**Excerpted records**
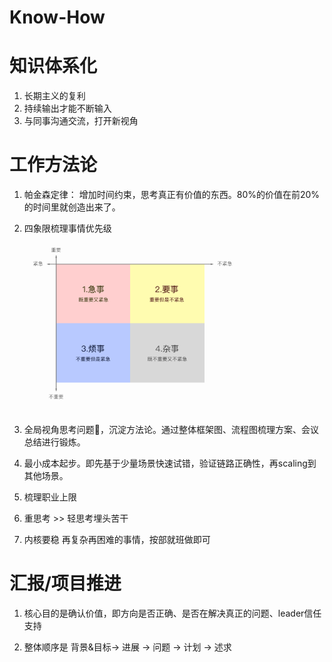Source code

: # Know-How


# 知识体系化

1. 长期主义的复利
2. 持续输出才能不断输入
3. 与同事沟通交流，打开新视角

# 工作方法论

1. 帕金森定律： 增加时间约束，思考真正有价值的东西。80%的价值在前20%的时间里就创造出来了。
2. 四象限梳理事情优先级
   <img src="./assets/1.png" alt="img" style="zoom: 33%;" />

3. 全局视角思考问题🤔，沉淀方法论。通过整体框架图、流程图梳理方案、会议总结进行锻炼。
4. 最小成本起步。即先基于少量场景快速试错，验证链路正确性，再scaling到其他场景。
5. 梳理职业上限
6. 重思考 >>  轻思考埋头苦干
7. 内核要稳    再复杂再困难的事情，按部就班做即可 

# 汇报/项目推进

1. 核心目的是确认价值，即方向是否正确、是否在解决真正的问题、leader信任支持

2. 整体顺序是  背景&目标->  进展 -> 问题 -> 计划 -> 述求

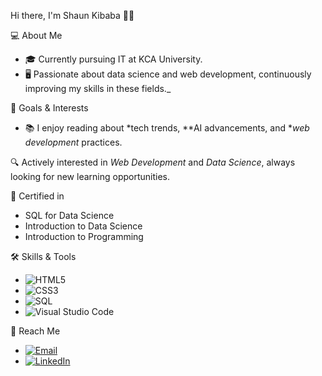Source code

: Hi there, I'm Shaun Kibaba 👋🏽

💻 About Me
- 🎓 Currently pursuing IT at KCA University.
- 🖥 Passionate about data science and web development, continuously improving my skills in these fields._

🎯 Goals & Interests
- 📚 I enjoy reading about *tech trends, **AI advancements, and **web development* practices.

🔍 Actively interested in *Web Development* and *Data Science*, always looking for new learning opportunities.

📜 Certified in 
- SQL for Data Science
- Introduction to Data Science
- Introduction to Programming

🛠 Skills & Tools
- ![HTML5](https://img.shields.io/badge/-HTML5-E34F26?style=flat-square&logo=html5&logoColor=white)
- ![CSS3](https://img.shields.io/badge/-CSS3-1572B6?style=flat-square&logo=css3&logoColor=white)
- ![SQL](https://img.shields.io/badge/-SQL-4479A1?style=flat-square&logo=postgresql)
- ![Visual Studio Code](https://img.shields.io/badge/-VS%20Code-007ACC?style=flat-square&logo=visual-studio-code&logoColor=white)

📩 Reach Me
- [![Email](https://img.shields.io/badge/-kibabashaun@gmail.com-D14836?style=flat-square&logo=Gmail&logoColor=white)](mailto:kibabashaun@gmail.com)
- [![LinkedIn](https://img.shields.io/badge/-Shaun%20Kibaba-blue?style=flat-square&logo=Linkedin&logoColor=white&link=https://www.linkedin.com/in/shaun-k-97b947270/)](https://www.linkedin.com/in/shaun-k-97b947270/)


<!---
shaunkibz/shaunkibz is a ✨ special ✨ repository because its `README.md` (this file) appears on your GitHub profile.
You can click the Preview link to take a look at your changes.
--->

**Requirement**
What is the number of lines above that hold the word "link"? Answer with that number alone.

**Your response**
2